Actually, It’s not the Humidity

We’ve been in Mississippi for several days. Yes, it’s hot and yes, it’s humid, but not that much hotter and more humid than the Midwest. It doesn’t cool off as much at night as it does farther north, so I suppose the heat is a bit more oppressive down here.

There are two striking things that I have noticed. The first (which has nothing to do with heat and humidity) is the length of days (or lack thereof, as the case may be). Port Gibson is 10.5 degrees farther south than Sioux City. It’s a big enough difference to notice. The sun seems to go down early and come up late. Summer days aren’t as long as they are in Sioux City, and when it starts to get dark, it takes me by surprise.

But back to the weather: The second difference is the remarkable stillness of the air. I worked on my computer for much of yesterday morning in front of the picture window. Only a couple of times the air moved enough to stir the leaves. For the most part everything was deathly still.
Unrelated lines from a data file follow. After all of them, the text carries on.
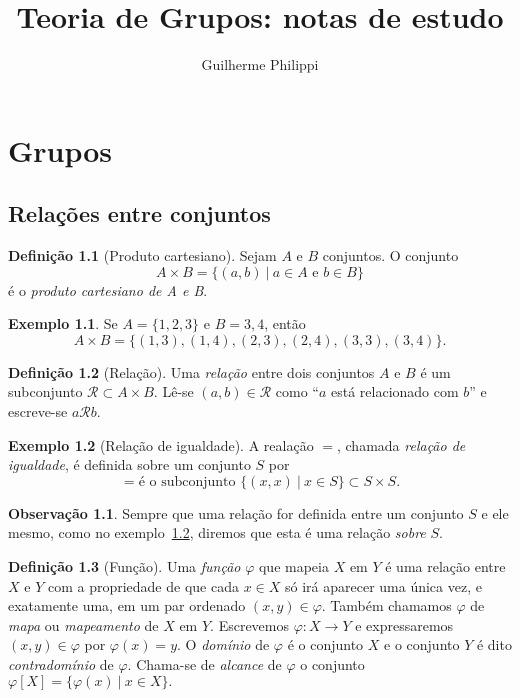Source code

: \documentclass[a4paper,12pt]{report}
\title{Teoria de Grupos: notas de estudo}
\author{Guilherme Philippi}
\theoremstyle{plain}
\theoremstyle{definition}
\newtheorem{definicao}{Definição}[section]
\newtheorem{observacao}{Observação}[section]
\newtheorem{exemplo}{Exemplo}[section]
\begin{document}
\maketitle
\tableofcontents

\chapter{Grupos}

\section{Relações entre conjuntos}

\begin{definicao}[Produto cartesiano]
	Sejam $A$ e $B$ conjuntos. O conjunto $$A\times B = \{(a,b) \ | \ a\in A \text{ e } b\in B\}$$
	é o \emph{produto cartesiano de A e B}.
\end{definicao}

\begin{exemplo}
	Se $A = \{1,2,3\}$ e $B = {3,4}$, então $$A\times B = \{(1,3),(1,4),(2,3),(2,4),(3,3),(3,4)\}.$$
\end{exemplo}

\begin{definicao}[Relação]
	Uma	\emph{relação} entre dois conjuntos $A$ e $B$ é um subconjunto $\mathcal{R}\subset A\times B$. Lê-se $(a,b) \in \mathcal{R}$ como ``$a$ está relacionado com $b$'' e escreve-se $a\mathcal{R}b$.
\end{definicao}

\begin{exemplo}[Relação de igualdade]\label{ex:igualdade}
	A realação $=$, chamada \emph{relação de igualdade}, é definida sobre um conjunto $S$ por $$= \text{é o subconjunto } \{(x,x) \ |\ x\in S\}\subset S\times S.$$
\end{exemplo}

\begin{observacao}
	Sempre que uma relação for definida entre um conjunto $S$ e ele mesmo, como no exemplo~\ref{ex:igualdade}, diremos que esta é uma relação \emph{sobre} $S$.
\end{observacao}

\begin{definicao}[Função]
		Uma \emph{função} $\varphi$ que mapeia $X$ em $Y$ é uma relação entre $X$ e $Y$ com a propriedade de que cada $x\in X$ só irá aparecer uma única vez, e exatamente uma, em um par ordenado $(x,y)\in \varphi$. Também chamamos $\varphi$ de \emph{mapa} ou \emph{mapeamento} de $X$ em $Y$. Escrevemos $\varphi: X\longrightarrow Y$ e expressaremos $(x,y)\in\varphi$ por $\varphi(x) = y$. O \emph{domínio} de $\varphi$ é o conjunto $X$ e o conjunto $Y$ é dito \emph{contradomínio} de $\varphi$. Chama-se de \emph{alcance} de $\varphi$ o conjunto $\varphi[X] = \{\varphi(x)\ | \ x \in X\}.$
\end{definicao}
\end{document}
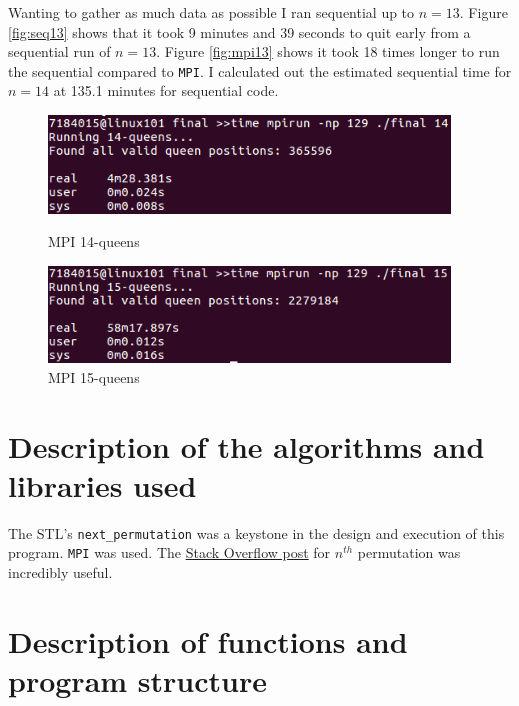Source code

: \documentclass{article}
\begin{document}
Wanting to gather as much data as possible I ran sequential up to $n=13$. Figure 
\ref{fig:seq13} shows that it took 9 minutes and 39 seconds to quit early from a 
sequential run of $n=13$. Figure \ref{fig:mpi13} shows it took 18 times longer 
to run the sequential compared to \verb|MPI|. I calculated out the estimated 
sequential time for $n=14$ at 135.1 minutes for sequential code.

\begin{figure}[h]
    \centering
    \begin{minipage}{0.49\textwidth}
        \centering
        \includegraphics[width=0.95\textwidth]{MPI_14}
        \caption{MPI 14-queens}
        \label{fig:mpi14}
    \end{minipage}\hfill
    \begin{minipage}{0.49\textwidth}
        \centering
        \includegraphics[width=0.95\textwidth]{MPI_15}
        \caption{MPI 15-queens}
        \label{fig:mpi15}
    \end{minipage}
\end{figure}

\section{Description of the algorithms and libraries used}
The STL's \verb|next_permutation| was a keystone in the design and execution of 
this program. \verb|MPI| was used. The 
\href{https://stackoverflow.com/a/7919887}{Stack Overflow post} for $n^{th}$ 
permutation was incredibly useful.

\section{Description of functions and program structure}
\end{document}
Yesterday morning wasn’t an anomaly; it’s the way it’s been most of the time since we’ve been here.

Where we live, out on the Missouri River plain, the wind moves constantly. It’s not that it’s constantly windy, but the air still moves and the leaves rustle. Even a couple hours of absolute stillness is a rarity.

Here in Port Gibson, my experience of the first week is not so much the heat nor the humidity, it’s the stagnant air that becomes nearly oppressive in its weight and stillness.